→ Description of the task
Leave the pictures aside. Retype exactly the lines from the top of the data below through the one holding "A região Norte".

→ Records
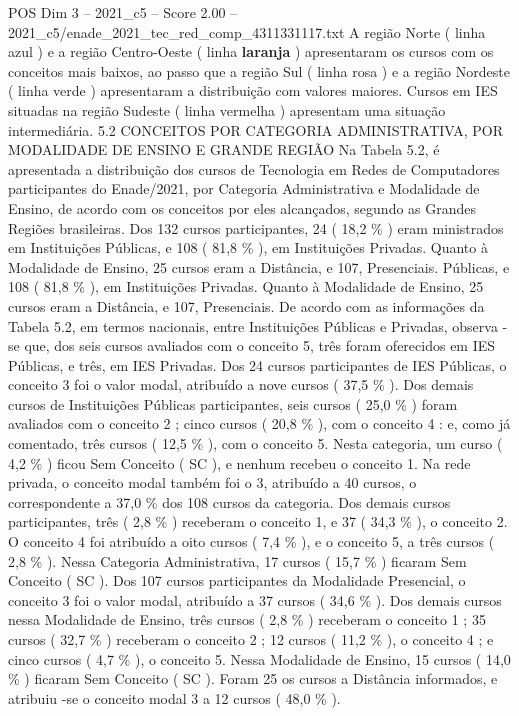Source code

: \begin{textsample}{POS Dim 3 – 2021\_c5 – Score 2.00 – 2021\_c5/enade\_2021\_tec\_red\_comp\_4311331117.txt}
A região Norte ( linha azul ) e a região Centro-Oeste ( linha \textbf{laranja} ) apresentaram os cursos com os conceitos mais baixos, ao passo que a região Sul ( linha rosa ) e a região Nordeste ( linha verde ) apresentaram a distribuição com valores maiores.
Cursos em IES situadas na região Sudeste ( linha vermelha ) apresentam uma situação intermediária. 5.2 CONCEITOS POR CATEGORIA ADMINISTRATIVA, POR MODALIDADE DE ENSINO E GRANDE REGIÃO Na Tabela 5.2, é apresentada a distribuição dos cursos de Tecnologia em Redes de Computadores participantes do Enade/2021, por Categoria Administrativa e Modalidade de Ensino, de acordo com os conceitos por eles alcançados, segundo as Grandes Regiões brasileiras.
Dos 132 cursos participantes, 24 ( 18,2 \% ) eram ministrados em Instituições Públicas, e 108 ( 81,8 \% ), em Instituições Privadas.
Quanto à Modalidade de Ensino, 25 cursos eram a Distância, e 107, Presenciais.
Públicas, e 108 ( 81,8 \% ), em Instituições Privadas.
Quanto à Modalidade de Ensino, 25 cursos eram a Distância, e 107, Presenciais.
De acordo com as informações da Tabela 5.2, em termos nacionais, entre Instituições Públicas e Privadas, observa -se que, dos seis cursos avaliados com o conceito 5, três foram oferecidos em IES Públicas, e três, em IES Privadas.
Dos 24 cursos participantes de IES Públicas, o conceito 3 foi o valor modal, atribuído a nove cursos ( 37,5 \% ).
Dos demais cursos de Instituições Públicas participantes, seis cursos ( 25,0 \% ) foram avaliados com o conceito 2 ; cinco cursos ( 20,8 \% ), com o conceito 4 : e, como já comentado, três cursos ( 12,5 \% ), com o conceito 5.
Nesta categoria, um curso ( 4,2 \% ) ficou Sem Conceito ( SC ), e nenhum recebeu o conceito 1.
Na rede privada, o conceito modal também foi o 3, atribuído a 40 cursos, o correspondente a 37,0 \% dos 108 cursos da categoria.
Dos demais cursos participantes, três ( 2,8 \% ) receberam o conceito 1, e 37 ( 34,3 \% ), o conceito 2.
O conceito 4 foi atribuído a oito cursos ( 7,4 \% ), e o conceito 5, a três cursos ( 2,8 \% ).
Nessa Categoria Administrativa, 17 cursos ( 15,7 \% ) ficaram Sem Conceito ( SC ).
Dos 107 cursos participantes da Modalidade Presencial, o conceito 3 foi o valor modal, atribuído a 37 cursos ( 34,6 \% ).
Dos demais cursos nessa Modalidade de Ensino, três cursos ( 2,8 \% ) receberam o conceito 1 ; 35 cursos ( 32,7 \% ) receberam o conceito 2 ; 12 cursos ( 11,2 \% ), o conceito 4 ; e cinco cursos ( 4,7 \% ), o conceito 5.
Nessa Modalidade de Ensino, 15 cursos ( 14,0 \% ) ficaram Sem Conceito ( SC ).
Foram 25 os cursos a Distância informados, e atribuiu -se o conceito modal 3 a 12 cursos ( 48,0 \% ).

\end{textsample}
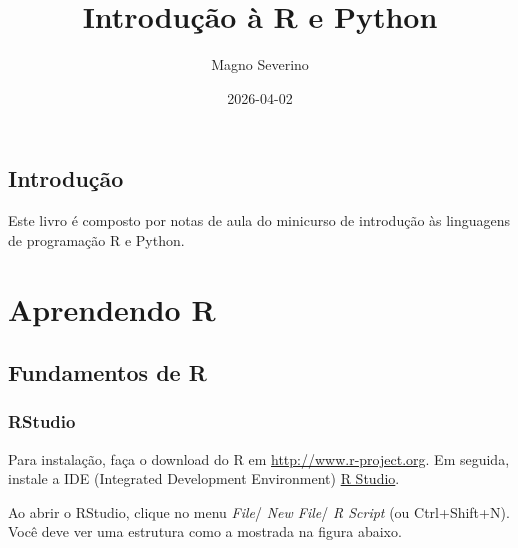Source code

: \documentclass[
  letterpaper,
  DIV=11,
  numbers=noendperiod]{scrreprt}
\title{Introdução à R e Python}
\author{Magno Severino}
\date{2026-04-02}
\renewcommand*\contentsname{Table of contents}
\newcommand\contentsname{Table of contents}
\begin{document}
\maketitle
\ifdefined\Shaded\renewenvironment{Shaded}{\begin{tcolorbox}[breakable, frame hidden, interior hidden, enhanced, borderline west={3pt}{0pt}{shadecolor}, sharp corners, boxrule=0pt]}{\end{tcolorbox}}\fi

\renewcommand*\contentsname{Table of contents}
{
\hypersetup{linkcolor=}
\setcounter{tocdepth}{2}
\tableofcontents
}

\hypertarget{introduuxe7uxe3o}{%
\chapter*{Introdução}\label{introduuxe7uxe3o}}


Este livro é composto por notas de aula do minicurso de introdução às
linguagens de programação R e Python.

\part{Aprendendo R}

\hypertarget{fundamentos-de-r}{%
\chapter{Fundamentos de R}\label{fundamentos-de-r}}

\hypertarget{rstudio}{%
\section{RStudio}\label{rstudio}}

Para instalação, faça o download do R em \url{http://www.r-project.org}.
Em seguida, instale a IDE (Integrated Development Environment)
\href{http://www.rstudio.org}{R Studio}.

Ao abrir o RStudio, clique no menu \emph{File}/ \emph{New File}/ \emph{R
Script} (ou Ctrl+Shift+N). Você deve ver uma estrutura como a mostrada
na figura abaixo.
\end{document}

→ Written solution
Source code

: \begin{textsample}{POS Dim 3 – 2021\_c5 – Score 2.00 – 2021\_c5/enade\_2021\_tec\_red\_comp\_4311331117.txt}
A região Norte ( linha azul ) e a região Centro-Oeste ( linha \textbf{laranja} ) apresentaram os cursos com os conceitos mais baixos, ao passo que a região Sul ( linha rosa ) e a região Nordeste ( linha verde ) apresentaram a distribuição com valores maiores.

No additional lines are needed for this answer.